I will tell you this: if a beginning calc student had used l’Hospital’s rule to solve this problem, he’d have gotten no credit. This would almost invariably be an AP student who believes he knows calc and actually doesn’t know beans.

Just to check: you mean, “a student learning how to evaluate limits for the first time does not have access to l’Hôpital’s rule”, or are you making a claim about the pedagogy?

I parsed Spectre’s question as “Is that a valid mathematical technique (at all)?” rather than “Is that a tool a student has access to at this point?” If that’s not what he meant, my apologies.

The first. Since they learn limits (or, mostly, don’t) before calculus, they don’t have access to l’Hospital’s rule. Moreover, if they do know l’Hospital (from AP or otherwise) and used it, they still wouldn’t learn anything about limits.

So, yes, my point is essentially pedagogical. But then I am–or was–a pedagogue.

Here is how I understand limits. The limit of f(x) and x → a is the ordinary part of f(a+h) when h is infinitesimal, assuming that this ordinary part doesn’t depend on which infinitesimal. In the problem at hand, you get 3a^2 - 3ah and since 3ah is infinitesimal when h is (and a is finite), the ordinary part is 3a^2. Of course, the whole computation depends on doing that division.

Whoa, hey, I just asked a math question. Don’t let’s get divisive.

The way I like to think of L’Hopital is that you have x/y and x and y are both approaching zero, which gives you an indeterminate form. The question is "Which one approaches zero FASTER? It might not seem like it matters, because they’re both getting infinitesimally close to zero eventually. But if x is getting to zero faster than y, your limit will be zero. If y is getting there faster, it will be infinity or some finite value. If they get to zero at the same rate, the limit will be one. (Trivial example, limit as x->0 of x/x is obviously 1)

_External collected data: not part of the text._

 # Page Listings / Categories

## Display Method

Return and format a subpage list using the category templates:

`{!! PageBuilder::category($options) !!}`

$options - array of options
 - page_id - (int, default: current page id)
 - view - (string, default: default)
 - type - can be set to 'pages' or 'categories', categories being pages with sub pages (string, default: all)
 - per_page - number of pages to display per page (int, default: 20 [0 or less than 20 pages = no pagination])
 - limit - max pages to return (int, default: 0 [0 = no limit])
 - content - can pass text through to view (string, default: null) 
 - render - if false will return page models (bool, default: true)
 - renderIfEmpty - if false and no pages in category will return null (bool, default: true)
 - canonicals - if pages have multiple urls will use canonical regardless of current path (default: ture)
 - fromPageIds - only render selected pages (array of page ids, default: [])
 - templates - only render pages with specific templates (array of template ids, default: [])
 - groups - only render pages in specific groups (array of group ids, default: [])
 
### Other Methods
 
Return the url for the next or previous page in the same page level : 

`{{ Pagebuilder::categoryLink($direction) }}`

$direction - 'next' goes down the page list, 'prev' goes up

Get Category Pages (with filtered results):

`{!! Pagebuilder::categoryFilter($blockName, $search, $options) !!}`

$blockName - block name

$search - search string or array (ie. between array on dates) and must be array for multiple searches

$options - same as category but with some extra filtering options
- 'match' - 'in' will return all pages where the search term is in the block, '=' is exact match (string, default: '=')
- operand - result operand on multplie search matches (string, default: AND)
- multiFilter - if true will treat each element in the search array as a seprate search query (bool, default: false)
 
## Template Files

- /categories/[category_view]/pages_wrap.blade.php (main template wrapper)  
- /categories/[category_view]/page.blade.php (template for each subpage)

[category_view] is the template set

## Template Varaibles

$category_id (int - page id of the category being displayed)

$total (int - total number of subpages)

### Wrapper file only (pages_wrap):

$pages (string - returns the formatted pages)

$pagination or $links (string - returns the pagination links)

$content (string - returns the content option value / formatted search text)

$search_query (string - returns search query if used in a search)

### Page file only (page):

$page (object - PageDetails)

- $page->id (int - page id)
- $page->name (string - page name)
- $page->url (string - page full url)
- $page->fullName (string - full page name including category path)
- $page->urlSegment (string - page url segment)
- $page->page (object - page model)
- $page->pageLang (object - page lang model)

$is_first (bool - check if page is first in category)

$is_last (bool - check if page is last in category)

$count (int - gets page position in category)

This isn’t a rigorous proof, of course, but I think it’s nice to understand things intuitively too.

Yeah, that’s the basic intuitive idea.

A slightly more formal (yet still not rigorous) explanation of the intuitive idea:

You have the limit as x approaches a of the quotient f(x)/g(x), with f(a)=g(a)=0.

The idea behind L’Hospital’s rule in this case is to use a tangent line to both f and g to approximate the functions.

The tangent line to f(x) at x=a is f ’ (a)(x - a) (and for g(x) it is g ’ (a)(x - a) ).

So rather than look at the limit as x approaches a of f(x)/g(x), approximate both f and g with their tangent lines:

The limit as x approaches a of

f ’ (a)(x - a)

g’ (a)(x - a)
which simplifies to f ’ (a) / g ’ (a).